DOI: 10.1111/dom.15465 ISSN: 1462-8902

Age‐ and gender‐adjusted estimated glomerular filtration rate definition reveals hyperfiltration as a risk factor for renal function deterioration in type 2 diabetes

Wei‐Lun Wen, Yau‐Jiunn Lee, Der‐Wei Hwu, Yu‐Hung Chang
  • Endocrinology
  • Endocrinology, Diabetes and Metabolism
  • Internal Medicine



To assess the role of hyperfiltration for diabetic kidney disease (DKD) progression.

Materials and Methods

A retrospective observational cohort study enrolled type 2 diabetes (T2D) patients with an initial estimated glomerular filtration rate (eGFR) of 60 mL/min/1.73m2 or higher.

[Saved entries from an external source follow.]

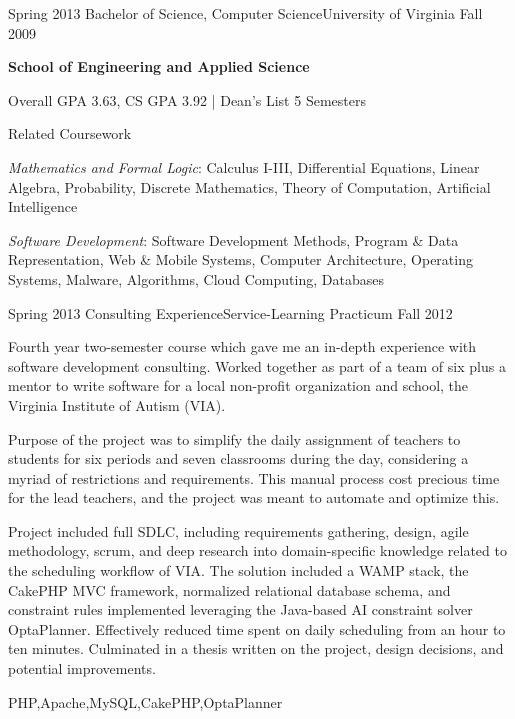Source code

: \begin{scholarship}
  \experience
    {Spring 2013}   {Bachelor of Science, Computer Science}{University of Virginia}
    {Fall 2009} 
                    {
                        \textbf{School of Engineering and Applied Science}

                        Overall GPA 3.63, CS GPA 3.92 | Dean's List 5 Semesters 

                        \textcolor{accentcolor}{Related Coursework}

                        \textit{Mathematics and Formal Logic}: Calculus I-III, Differential Equations, Linear Algebra, Probability, Discrete Mathematics, Theory of Computation, Artificial Intelligence

                        \textit{Software Development}: Software Development Methods, Program \& Data Representation, Web \& Mobile Systems, Computer Architecture, Operating Systems, Malware, Algorithms, Cloud Computing, Databases
                    }
                    {}
  \experience
    {Spring 2013}  {Consulting Experience}{Service-Learning Practicum}
    {Fall 2012}    {
                        Fourth year two-semester course which gave me an in-depth experience with software development consulting. Worked together as part of a team of six plus a mentor to write software for a local non-profit organization and school, the Virginia Institute of Autism (VIA).

                        \vspace{0.5em}

                        Purpose of the project was to simplify the daily assignment of teachers to students for six periods and seven classrooms during the day, considering a myriad of restrictions and requirements. This manual process cost precious time for the lead teachers, and the project was meant to automate and optimize this.

                        \vspace{0.5em}

                        Project included full SDLC, including requirements gathering, design, agile methodology, scrum, and deep research into domain-specific knowledge related to the scheduling workflow of VIA. The solution included a WAMP stack, the CakePHP MVC framework, normalized relational database schema, and constraint rules implemented leveraging the Java-based AI constraint solver OptaPlanner. Effectively reduced time spent on daily scheduling from an hour to ten minutes. Culminated in a thesis written on the project, design decisions, and potential improvements.
                    }
                    {PHP,Apache,MySQL,CakePHP,OptaPlanner}
\end{scholarship}
\filbreak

Patients were categorized into two groups: hyperfiltration (eGFR exceeding the age‐ and gender‐specific 95th percentile values from a prior national cohort study) and normofiltration. Rapid DKD progression was defined as an eGFR decline of more than 5 mL/min/1.73m2/year. We used a linear mixed effect model and Cox regression with time‐varying covariate model to compare eGFR changes and identify factors associated with rapid DKD progression.


Of the enrolled 7563 T2D patients, 7.2% had hyperfiltration. The hyperfiltration group exhibited a higher rate of eGFR decline compared with the normofiltration group (−2.0 ± 0.9 vs. −1.1 ± 0.9 mL/min/1.73m2/year; P < .001). During an average follow‐up period of 4.65 ± 3.86 years, 24.7% of patients with hyperfiltration experienced rapid DKD progression, compared with 15.7% of patients with normofiltration (P < .001). Cox regression analyses identified that initial hyperfiltration was a significant determinant of rapid DKD progression, with a hazard ratio of 1.66 (95% confidence interval: 1.41‐1.95; P < .001). When combined with albuminuria, the risk of progression was further compounded (hazard ratio 1.76‐3.11, all P < .001).


In addition to using the current Kidney Disease: Improving Global Outcomes CGA classification system, considering glomerular hyperfiltration status can improve the accuracy of predicting DKD progression.